2024-08-05 06:16:37
The statue in Amsterdam of Jewish schoolgirl Anne Frank, who died in a Nazi concentration camp at the end of World War II and became world famous for her diary entries, has been scrawled with the words “Free Gaza” in red, France Press reported.
According to photographs published in Ex, the inscription appeared on the statue’s pedestal, and the figure’s two arms were painted blood red.
For the second time in less than a month, the statue of Anne Frank, placed in a park in the southern part of Amsterdam, has become the object of vandalism, the AT5 television channel, which first received the photos, said on its website.
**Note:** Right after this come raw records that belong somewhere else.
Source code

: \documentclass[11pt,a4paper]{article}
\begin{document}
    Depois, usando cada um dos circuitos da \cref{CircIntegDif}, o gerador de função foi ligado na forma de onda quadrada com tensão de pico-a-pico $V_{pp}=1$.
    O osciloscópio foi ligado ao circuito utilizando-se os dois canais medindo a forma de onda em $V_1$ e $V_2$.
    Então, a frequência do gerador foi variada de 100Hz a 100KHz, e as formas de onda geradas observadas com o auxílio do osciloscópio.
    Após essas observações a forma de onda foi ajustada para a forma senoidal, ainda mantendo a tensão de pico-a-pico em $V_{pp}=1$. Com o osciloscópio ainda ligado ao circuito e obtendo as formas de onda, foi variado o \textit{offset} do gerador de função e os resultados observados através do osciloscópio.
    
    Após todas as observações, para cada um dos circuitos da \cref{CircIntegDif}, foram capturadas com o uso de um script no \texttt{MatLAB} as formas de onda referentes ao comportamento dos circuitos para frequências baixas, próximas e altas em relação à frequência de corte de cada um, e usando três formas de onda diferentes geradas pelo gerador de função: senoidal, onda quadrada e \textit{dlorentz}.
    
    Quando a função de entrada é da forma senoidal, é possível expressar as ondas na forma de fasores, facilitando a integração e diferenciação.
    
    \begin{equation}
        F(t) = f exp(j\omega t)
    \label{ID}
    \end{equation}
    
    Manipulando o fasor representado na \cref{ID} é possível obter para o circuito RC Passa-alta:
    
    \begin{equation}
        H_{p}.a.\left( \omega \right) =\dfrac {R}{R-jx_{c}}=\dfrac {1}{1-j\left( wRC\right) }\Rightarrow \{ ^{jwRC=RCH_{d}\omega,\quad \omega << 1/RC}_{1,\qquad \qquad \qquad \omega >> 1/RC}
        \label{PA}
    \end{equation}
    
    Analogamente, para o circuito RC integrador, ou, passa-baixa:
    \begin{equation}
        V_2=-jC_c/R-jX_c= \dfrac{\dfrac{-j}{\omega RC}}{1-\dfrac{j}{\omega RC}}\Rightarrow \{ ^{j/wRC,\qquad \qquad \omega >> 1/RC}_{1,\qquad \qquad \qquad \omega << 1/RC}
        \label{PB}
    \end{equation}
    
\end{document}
According to AT5, the statue was already desecrated on July 9, and then the municipal authorities insisted on increased security at the site, with a video surveillance camera and night lighting.
Most likely, the last act of vandalism took place last night.
An investigation is underway against an unknown perpetrator, a police spokesman said.
Anti-Semitic acts have multiplied around the world, especially in the Netherlands, since the war in the Gaza Strip began, triggered by the attack of the Palestinian group “Hamas” against Israel, notes AFP, quoted by BTA.
Anne Frank is one of the most significant figures of the Jewish community in the Netherlands, a victim of the Holocaust, which claimed the lives of nearly 75% of the 140,000 Jews who lived in the country during World War II.
What was written in the diary of Anne Frank is one of the most influential accounts of the Holocaust, notes AFP.
In another area of Amsterdam there is a museum dedicated to Anne Frank. He is in the house where she and her family hid for 2 years in an attempt to escape the Nazis before they were captured in 1944.
Anne Frank was first sent to Westerbork, a transit concentration camp in the Netherlands, and then transferred to Auschwitz and Bergen-Belsen, where she died of typhus in 1945 at the age of 16.